The Buraimi dispute, also known as the Buraimi war (حرب البريمي), was a series of covert attempts by Saudi Arabia to influence the loyalties of tribes and communities in and around the oil-rich Buraimi oasis in the 1940s and 1950s, which culminated in an armed conflict between forces and tribes loyal to Saudi Arabia, on one side, and Oman and the Trucial States (today the United Arab Emirates, or UAE), on the other, which broke out as the result of a territorial dispute over the town of Al Buraimi in Oman, and parts of what is now the city of Al Ain in the Eastern Region of the Emirate of Abu Dhabi. It amounted to an attempted Saudi invasion of the Buraimi Oasis. Its roots lay in the partitioning of tribal areas and communities which took place in the Trucial States when oil companies were seeking concessions to explore the interior.

==Background==
The dispute arose from Saudi Arabia's longstanding claim, made in 1949, of sovereignty over a large part of Abu Dhabi territory where oil was suspected to be present and an area in a 20-mile circle around the centre of the Buraimi Oasis. The claim arose after a geological party from the Arabian American Oil Company (Aramco) crossed the 'Riyadh line'. This was a border line negotiated in 1935 by the British on behalf of Oman and Abu Dhabi with Saudi Arabia, which the latter had rejected. The Aramco party was accompanied by Saudi guards and was met by Patrick Stobart, then the British political officer for the Trucial States. Stobart was briefly detained by the Saudis, who disarmed his guards. The incident, presented as actively supported by the CIA in Allen Dulles' memoirs, led the British to formally protest to the king of Saudi Arabia, King Abdulaziz Al Saud. The Saudis responded by extending their territorial claim to include the right to negotiate with the Sheikhs of the entire Buraimi/Al Ain Oasis and areas of the southern and western part of Abu Dhabi.

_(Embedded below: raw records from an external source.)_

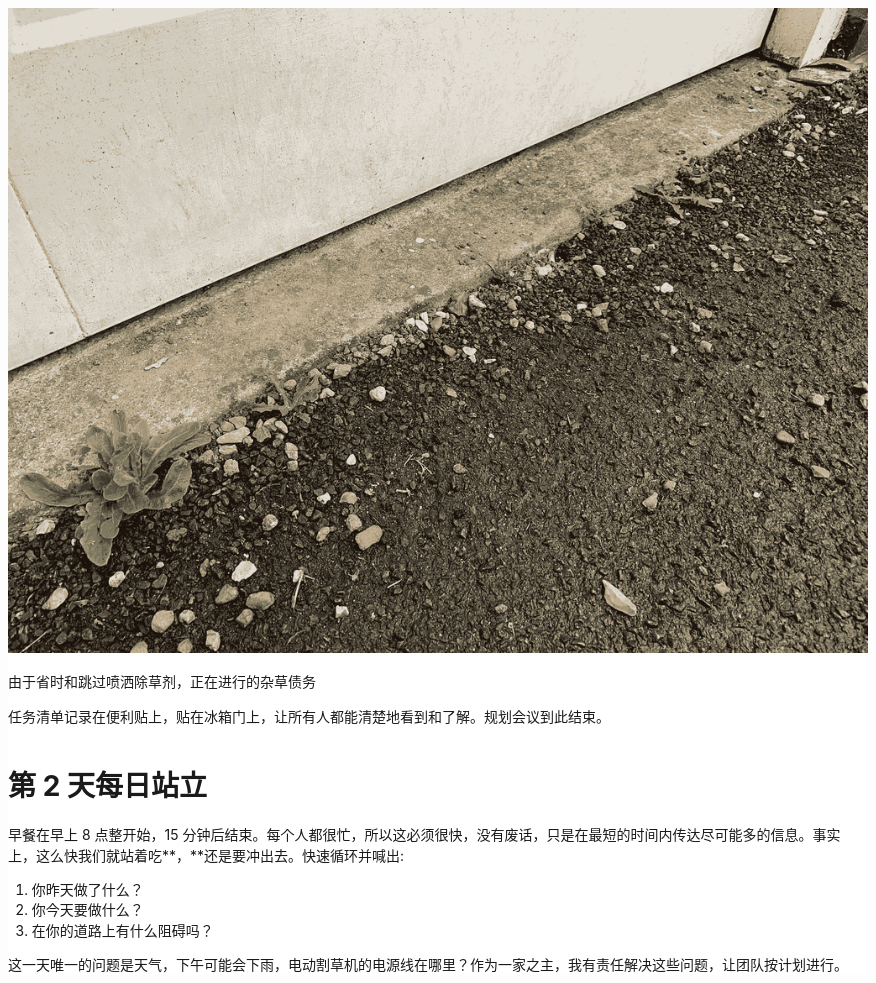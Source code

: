 ![](img/244ad73c997e2e3c6004f6b4f78ee47c.png)

由于省时和跳过喷洒除草剂，正在进行的杂草债务

任务清单记录在便利贴上，贴在冰箱门上，让所有人都能清楚地看到和了解。规划会议到此结束。

# 第 2 天每日站立

早餐在早上 8 点整开始，15 分钟后结束。每个人都很忙，所以这必须很快，没有废话，只是在最短的时间内传达尽可能多的信息。事实上，这么快我们就站着吃**，**还是要冲出去。快速循环并喊出:

1.  你昨天做了什么？
2.  你今天要做什么？
3.  在你的道路上有什么阻碍吗？

这一天唯一的问题是天气，下午可能会下雨，电动割草机的电源线在哪里？作为一家之主，我有责任解决这些问题，让团队按计划进行。
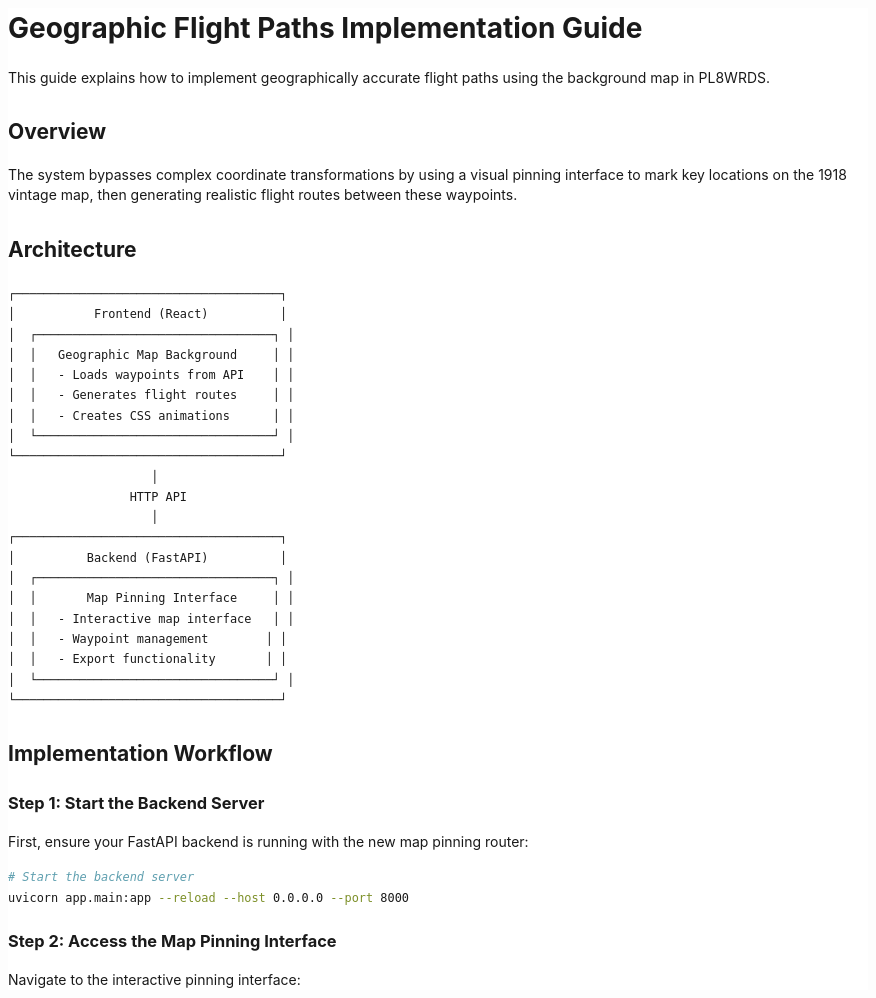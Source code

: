 # Geographic Flight Paths Implementation Guide

This guide explains how to implement geographically accurate flight paths using the background map in PL8WRDS.

## Overview

The system bypasses complex coordinate transformations by using a visual pinning interface to mark key locations on the 1918 vintage map, then generating realistic flight routes between these waypoints.

## Architecture

```
┌─────────────────────────────────────┐
│           Frontend (React)          │
│  ┌─────────────────────────────────┐ │
│  │   Geographic Map Background     │ │
│  │   - Loads waypoints from API    │ │
│  │   - Generates flight routes     │ │
│  │   - Creates CSS animations      │ │
│  └─────────────────────────────────┘ │
└─────────────────────────────────────┘
                    │
                 HTTP API
                    │
┌─────────────────────────────────────┐
│          Backend (FastAPI)          │
│  ┌─────────────────────────────────┐ │
│  │       Map Pinning Interface     │ │
│  │   - Interactive map interface   │ │
│  │   - Waypoint management        │ │
│  │   - Export functionality       │ │
│  └─────────────────────────────────┘ │
└─────────────────────────────────────┘
```

## Implementation Workflow

### Step 1: Start the Backend Server

First, ensure your FastAPI backend is running with the new map pinning router:

```bash
# Start the backend server
uvicorn app.main:app --reload --host 0.0.0.0 --port 8000
```

### Step 2: Access the Map Pinning Interface

Navigate to the interactive pinning interface:
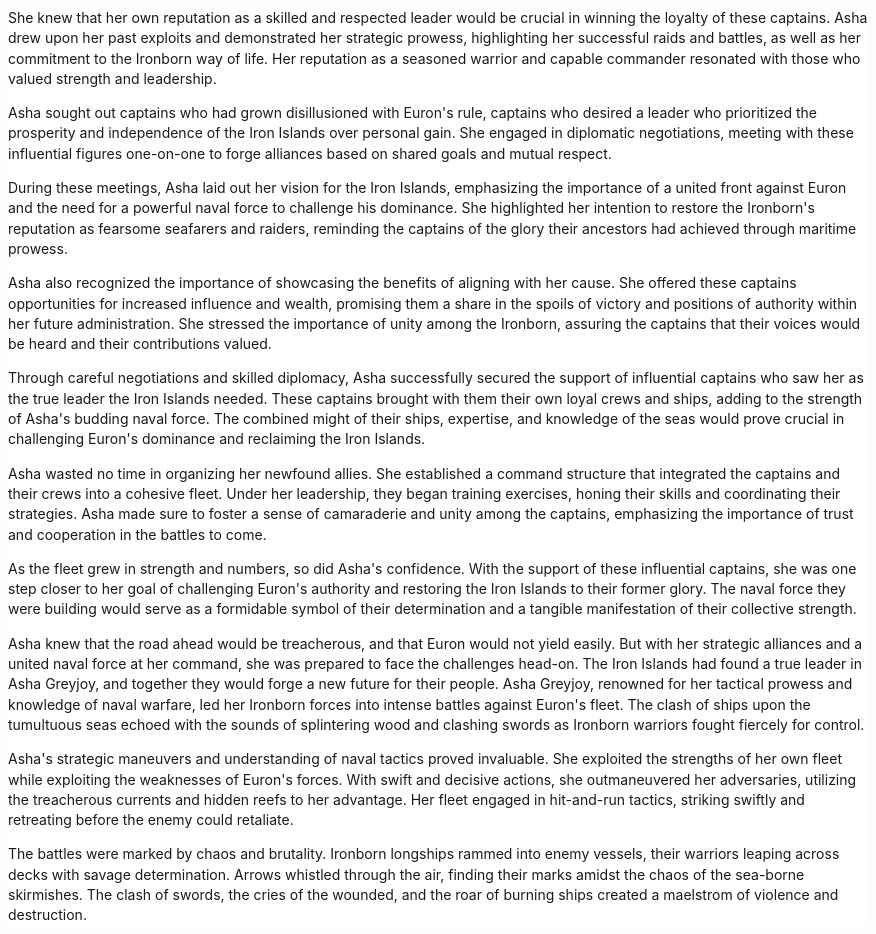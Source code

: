 She knew that her own reputation as a skilled and respected leader would be crucial in winning the loyalty of these captains. Asha drew upon her past exploits and demonstrated her strategic prowess, highlighting her successful raids and battles, as well as her commitment to the Ironborn way of life. Her reputation as a seasoned warrior and capable commander resonated with those who valued strength and leadership.

Asha sought out captains who had grown disillusioned with Euron's rule, captains who desired a leader who prioritized the prosperity and independence of the Iron Islands over personal gain. She engaged in diplomatic negotiations, meeting with these influential figures one-on-one to forge alliances based on shared goals and mutual respect.

During these meetings, Asha laid out her vision for the Iron Islands, emphasizing the importance of a united front against Euron and the need for a powerful naval force to challenge his dominance. She highlighted her intention to restore the Ironborn's reputation as fearsome seafarers and raiders, reminding the captains of the glory their ancestors had achieved through maritime prowess.

Asha also recognized the importance of showcasing the benefits of aligning with her cause. She offered these captains opportunities for increased influence and wealth, promising them a share in the spoils of victory and positions of authority within her future administration. She stressed the importance of unity among the Ironborn, assuring the captains that their voices would be heard and their contributions valued.

Through careful negotiations and skilled diplomacy, Asha successfully secured the support of influential captains who saw her as the true leader the Iron Islands needed. These captains brought with them their own loyal crews and ships, adding to the strength of Asha's budding naval force. The combined might of their ships, expertise, and knowledge of the seas would prove crucial in challenging Euron's dominance and reclaiming the Iron Islands.

Asha wasted no time in organizing her newfound allies. She established a command structure that integrated the captains and their crews into a cohesive fleet. Under her leadership, they began training exercises, honing their skills and coordinating their strategies. Asha made sure to foster a sense of camaraderie and unity among the captains, emphasizing the importance of trust and cooperation in the battles to come.

As the fleet grew in strength and numbers, so did Asha's confidence. With the support of these influential captains, she was one step closer to her goal of challenging Euron's authority and restoring the Iron Islands to their former glory. The naval force they were building would serve as a formidable symbol of their determination and a tangible manifestation of their collective strength.

Asha knew that the road ahead would be treacherous, and that Euron would not yield easily. But with her strategic alliances and a united naval force at her command, she was prepared to face the challenges head-on. The Iron Islands had found a true leader in Asha Greyjoy, and together they would forge a new future for their people.
Asha Greyjoy, renowned for her tactical prowess and knowledge of naval warfare, led her Ironborn forces into intense battles against Euron's fleet. The clash of ships upon the tumultuous seas echoed with the sounds of splintering wood and clashing swords as Ironborn warriors fought fiercely for control.

Asha's strategic maneuvers and understanding of naval tactics proved invaluable. She exploited the strengths of her own fleet while exploiting the weaknesses of Euron's forces. With swift and decisive actions, she outmaneuvered her adversaries, utilizing the treacherous currents and hidden reefs to her advantage. Her fleet engaged in hit-and-run tactics, striking swiftly and retreating before the enemy could retaliate.

The battles were marked by chaos and brutality. Ironborn longships rammed into enemy vessels, their warriors leaping across decks with savage determination. Arrows whistled through the air, finding their marks amidst the chaos of the sea-borne skirmishes. The clash of swords, the cries of the wounded, and the roar of burning ships created a maelstrom of violence and destruction.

The Saudis relied on historical precedent (the oasis had been under Wahhabi influence on a number of occasions in the period between 1800–1869) for their claims, which were countered by arguments from Abu Dhabi and Muscat based on more recent events. The argument led to the 1950 'London Agreement' whereby all exploration and troop movements would cease in the area until the issue of sovereignty was resolved. Despite ongoing negotiations, the Saudis attempted to take back the oasis.

== Invasion of Hamasa ==
A conference was held in Dammam on 28 January 1952, attended by the Saudi Minister of Foreign Affairs, the Rulers of Abu Dhabi and Qatar and the British Political Resident, Bernard Burrows. Following long deliberation, the conference was postponed until February, but failed to reach agreement.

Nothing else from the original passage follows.